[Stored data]

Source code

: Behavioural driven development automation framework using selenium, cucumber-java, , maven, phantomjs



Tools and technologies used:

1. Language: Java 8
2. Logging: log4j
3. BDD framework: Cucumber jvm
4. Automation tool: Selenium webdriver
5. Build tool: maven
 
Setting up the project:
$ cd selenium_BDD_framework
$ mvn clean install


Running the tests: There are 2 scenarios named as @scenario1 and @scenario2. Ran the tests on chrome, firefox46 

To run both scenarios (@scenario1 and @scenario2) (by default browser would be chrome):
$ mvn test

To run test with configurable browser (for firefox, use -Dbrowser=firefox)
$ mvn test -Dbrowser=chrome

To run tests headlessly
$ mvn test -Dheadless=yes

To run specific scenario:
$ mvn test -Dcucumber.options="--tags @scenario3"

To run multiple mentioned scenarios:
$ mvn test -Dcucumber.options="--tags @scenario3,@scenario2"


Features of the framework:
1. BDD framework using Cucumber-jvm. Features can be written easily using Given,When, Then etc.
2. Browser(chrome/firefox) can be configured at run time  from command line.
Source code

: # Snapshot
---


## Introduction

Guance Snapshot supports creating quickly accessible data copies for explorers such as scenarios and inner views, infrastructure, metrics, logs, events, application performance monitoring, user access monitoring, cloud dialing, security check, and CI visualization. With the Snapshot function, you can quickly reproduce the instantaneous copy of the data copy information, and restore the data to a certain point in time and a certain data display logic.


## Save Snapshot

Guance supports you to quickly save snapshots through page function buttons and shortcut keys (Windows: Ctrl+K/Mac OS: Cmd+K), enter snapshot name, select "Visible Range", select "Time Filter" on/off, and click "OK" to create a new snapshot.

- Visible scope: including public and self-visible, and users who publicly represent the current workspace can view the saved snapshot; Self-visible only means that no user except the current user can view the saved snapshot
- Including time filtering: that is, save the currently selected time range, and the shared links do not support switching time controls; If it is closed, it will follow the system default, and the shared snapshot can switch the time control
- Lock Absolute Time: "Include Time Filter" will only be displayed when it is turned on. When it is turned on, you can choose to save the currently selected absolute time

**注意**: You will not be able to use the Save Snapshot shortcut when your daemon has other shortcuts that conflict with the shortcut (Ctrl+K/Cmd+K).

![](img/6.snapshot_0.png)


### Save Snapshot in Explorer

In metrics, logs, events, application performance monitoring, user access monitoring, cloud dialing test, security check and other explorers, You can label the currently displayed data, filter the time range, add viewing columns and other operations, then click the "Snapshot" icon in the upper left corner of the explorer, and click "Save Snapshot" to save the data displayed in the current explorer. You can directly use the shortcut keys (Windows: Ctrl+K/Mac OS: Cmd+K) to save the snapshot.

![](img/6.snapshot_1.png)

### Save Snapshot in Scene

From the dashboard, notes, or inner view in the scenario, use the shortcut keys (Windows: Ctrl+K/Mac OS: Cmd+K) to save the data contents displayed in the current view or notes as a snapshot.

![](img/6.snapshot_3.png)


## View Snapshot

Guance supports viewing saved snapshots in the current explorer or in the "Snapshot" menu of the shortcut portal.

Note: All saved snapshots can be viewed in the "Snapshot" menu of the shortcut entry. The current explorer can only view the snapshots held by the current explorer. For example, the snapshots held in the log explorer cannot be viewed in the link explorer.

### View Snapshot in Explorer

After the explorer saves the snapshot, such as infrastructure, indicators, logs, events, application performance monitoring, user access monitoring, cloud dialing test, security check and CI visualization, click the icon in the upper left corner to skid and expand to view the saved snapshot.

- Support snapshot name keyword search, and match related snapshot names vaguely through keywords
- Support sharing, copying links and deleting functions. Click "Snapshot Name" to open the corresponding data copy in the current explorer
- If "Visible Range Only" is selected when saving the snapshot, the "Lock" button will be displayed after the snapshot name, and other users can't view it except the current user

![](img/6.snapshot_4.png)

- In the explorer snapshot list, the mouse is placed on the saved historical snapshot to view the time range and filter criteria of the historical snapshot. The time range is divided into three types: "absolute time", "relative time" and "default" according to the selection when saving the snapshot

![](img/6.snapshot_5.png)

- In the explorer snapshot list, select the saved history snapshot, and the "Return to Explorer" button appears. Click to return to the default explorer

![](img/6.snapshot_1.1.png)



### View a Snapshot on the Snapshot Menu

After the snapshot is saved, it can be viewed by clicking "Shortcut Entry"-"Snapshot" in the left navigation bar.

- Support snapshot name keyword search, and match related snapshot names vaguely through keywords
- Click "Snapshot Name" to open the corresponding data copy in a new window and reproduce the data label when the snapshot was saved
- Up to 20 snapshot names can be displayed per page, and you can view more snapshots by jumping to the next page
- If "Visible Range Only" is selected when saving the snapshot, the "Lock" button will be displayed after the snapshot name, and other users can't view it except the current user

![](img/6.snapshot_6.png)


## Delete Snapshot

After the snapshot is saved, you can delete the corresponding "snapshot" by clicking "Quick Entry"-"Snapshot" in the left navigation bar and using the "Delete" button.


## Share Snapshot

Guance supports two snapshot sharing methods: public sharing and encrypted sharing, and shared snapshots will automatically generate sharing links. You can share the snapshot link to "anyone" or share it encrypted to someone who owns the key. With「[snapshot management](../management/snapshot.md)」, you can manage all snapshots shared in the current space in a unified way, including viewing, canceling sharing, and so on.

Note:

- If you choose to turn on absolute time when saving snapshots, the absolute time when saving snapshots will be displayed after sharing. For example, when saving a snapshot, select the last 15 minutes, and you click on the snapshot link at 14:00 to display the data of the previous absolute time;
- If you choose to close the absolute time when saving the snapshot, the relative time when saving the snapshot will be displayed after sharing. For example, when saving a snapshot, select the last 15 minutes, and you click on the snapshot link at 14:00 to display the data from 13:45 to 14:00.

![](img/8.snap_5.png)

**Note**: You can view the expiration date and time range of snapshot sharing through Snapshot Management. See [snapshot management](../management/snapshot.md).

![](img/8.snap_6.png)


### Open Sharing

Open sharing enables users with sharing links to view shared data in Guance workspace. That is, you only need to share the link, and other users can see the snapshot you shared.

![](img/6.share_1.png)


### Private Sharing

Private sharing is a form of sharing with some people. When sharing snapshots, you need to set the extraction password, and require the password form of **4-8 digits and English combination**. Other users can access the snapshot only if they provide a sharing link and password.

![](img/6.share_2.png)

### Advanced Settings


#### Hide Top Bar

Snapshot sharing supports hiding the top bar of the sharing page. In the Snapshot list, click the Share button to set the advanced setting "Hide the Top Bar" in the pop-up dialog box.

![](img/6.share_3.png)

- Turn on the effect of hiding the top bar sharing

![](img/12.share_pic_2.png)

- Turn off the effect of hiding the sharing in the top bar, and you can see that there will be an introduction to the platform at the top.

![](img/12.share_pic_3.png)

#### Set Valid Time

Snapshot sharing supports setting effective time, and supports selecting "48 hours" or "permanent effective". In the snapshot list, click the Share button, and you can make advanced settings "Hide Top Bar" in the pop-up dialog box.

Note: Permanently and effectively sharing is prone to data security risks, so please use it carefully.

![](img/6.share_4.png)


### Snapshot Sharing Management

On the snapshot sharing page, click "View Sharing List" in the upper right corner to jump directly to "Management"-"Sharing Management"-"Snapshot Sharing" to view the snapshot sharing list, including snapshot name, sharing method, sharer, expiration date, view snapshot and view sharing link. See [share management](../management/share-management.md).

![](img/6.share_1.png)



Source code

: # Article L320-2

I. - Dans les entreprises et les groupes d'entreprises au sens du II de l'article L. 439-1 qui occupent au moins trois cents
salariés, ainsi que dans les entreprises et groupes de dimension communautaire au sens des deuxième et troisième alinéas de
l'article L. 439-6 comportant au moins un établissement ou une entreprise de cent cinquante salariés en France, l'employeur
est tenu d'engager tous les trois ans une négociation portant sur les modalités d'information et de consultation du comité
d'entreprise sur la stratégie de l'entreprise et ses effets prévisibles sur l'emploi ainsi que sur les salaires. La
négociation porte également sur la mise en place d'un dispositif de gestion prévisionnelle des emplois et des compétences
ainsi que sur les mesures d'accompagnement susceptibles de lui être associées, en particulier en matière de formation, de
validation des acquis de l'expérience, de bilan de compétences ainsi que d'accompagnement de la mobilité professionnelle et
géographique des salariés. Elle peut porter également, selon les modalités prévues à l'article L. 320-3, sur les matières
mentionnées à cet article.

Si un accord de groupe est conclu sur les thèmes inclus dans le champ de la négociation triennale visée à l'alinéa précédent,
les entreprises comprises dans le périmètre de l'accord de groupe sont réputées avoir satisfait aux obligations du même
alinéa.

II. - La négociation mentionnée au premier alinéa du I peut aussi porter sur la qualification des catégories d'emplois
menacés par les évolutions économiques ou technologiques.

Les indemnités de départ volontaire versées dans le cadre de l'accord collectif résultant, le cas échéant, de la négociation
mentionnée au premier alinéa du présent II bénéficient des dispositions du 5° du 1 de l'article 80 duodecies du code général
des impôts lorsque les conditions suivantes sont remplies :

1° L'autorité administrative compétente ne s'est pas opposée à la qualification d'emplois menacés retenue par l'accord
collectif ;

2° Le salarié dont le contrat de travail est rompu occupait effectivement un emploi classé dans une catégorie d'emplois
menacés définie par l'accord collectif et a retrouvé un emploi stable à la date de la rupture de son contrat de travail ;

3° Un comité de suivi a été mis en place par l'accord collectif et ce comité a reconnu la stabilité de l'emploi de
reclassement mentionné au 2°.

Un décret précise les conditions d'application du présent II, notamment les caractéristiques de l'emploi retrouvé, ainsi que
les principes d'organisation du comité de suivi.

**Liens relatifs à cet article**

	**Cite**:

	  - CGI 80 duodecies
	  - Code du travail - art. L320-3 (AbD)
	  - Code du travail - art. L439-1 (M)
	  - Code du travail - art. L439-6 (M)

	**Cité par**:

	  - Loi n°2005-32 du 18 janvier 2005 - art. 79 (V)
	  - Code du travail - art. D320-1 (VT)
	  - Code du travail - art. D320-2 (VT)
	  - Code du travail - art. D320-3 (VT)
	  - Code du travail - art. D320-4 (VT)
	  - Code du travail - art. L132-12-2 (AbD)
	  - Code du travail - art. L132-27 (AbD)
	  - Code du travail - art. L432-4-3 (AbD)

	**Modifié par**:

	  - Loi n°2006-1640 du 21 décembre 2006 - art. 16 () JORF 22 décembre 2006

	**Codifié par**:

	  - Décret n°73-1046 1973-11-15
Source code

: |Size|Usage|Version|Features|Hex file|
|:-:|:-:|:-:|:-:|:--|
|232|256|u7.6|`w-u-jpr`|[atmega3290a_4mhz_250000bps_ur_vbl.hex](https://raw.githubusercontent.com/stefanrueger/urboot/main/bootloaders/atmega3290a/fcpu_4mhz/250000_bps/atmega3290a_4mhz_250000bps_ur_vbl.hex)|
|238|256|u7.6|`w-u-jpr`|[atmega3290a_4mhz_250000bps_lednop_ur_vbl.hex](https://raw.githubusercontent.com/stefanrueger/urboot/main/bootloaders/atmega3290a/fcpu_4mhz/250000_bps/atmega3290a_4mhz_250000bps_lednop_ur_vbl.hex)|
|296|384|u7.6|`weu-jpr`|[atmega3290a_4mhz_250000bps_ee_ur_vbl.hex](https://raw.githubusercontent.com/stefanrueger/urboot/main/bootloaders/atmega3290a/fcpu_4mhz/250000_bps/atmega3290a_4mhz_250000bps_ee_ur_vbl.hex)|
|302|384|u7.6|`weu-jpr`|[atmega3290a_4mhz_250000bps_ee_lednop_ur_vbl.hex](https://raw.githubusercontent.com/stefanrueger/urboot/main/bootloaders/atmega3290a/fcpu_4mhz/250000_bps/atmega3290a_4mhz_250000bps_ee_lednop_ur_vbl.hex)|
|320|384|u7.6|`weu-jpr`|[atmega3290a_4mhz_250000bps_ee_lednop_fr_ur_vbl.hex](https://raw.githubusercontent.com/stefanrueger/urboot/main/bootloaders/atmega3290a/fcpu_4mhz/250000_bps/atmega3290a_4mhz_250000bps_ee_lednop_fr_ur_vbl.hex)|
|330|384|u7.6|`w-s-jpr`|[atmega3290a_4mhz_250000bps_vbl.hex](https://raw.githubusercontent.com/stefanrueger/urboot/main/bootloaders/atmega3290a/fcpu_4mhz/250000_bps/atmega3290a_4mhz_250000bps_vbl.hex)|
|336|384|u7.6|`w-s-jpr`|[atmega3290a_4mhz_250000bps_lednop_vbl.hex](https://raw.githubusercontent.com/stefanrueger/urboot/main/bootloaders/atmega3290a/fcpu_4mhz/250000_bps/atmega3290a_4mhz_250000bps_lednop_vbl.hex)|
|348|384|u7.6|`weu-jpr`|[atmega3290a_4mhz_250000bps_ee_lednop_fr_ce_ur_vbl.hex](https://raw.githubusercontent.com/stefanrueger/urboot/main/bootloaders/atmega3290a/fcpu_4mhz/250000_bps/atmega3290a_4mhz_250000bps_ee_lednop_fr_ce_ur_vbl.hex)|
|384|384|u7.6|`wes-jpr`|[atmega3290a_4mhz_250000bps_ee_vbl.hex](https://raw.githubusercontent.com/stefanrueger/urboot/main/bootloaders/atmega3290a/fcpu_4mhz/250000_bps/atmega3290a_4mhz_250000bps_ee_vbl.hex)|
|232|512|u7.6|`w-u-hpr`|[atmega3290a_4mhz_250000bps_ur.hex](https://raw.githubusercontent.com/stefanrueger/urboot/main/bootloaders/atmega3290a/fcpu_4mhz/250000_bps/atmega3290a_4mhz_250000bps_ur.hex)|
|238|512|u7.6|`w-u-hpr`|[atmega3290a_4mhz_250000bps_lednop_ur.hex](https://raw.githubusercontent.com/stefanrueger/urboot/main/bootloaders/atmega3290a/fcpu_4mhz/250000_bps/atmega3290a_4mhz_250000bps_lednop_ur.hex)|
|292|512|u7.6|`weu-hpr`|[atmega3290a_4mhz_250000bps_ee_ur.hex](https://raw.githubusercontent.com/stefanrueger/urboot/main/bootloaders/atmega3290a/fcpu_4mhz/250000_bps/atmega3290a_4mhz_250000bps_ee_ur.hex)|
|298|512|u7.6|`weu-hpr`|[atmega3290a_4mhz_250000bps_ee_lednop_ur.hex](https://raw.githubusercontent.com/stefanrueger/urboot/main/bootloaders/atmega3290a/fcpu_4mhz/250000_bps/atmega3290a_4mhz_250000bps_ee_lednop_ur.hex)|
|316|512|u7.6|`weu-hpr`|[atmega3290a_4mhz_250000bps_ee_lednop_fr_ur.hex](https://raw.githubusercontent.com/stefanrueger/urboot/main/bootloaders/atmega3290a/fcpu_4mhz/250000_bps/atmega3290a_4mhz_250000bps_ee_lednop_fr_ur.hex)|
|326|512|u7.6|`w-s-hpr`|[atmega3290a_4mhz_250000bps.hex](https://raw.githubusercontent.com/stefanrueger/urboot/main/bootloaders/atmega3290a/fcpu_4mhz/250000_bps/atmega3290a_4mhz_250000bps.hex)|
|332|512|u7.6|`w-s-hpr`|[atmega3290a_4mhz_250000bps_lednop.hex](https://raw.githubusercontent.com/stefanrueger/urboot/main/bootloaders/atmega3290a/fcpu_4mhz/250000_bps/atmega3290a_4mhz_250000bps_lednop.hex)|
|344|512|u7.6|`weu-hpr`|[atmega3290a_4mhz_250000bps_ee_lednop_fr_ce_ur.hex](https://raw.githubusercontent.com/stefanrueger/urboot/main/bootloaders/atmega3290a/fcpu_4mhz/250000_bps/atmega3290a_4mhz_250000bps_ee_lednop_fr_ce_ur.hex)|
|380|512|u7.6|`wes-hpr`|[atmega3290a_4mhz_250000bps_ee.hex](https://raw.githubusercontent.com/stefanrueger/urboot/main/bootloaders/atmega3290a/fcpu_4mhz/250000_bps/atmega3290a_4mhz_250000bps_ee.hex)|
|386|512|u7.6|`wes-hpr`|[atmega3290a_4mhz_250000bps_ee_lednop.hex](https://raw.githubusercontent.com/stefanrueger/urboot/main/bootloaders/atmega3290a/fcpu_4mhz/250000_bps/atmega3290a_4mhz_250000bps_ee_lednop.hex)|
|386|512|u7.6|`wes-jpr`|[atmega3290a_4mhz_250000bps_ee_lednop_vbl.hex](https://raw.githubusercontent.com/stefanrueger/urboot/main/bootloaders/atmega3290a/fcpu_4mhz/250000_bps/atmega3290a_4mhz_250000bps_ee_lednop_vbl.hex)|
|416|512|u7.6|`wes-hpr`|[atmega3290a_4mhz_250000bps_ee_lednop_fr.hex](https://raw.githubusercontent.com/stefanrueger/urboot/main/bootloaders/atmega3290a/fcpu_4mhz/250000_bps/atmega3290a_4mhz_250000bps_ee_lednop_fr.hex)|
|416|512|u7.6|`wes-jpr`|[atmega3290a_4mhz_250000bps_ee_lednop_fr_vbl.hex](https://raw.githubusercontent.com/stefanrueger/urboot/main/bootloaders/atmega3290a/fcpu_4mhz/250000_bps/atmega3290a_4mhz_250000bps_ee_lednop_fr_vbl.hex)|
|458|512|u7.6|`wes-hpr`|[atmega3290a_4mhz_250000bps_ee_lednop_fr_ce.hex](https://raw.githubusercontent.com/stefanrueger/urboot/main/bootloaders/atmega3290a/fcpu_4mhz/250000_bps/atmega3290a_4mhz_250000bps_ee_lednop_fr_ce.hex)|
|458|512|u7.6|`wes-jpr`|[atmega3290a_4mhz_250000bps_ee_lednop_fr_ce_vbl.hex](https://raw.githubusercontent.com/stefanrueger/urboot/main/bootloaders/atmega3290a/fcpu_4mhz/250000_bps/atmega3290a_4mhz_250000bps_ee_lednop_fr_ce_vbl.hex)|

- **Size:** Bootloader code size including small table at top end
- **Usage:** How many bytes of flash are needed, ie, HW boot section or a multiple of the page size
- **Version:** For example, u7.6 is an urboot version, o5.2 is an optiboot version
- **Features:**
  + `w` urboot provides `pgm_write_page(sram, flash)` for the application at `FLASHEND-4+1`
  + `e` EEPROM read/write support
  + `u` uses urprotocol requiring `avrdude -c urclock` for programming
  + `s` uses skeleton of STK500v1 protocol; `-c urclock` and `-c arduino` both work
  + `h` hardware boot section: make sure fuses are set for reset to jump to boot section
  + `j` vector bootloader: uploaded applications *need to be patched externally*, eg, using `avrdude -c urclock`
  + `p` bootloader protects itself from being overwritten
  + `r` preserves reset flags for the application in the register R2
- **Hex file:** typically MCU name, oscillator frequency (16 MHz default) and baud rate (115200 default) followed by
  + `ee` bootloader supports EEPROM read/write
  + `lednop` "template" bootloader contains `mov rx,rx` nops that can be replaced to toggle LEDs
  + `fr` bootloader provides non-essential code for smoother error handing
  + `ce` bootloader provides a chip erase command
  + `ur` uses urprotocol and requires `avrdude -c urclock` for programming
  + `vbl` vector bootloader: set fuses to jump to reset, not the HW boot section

◆ **Work instruction**
All lines of the records above that contain the word "Private" are to be copied out.

◆ **Output for this task**
### Private Sharing
Private sharing is a form of sharing with some people. When sharing snapshots, you need to set the extraction password, and require the password form of **4-8 digits and English combination**. Other users can access the snapshot only if they provide a sharing link and password.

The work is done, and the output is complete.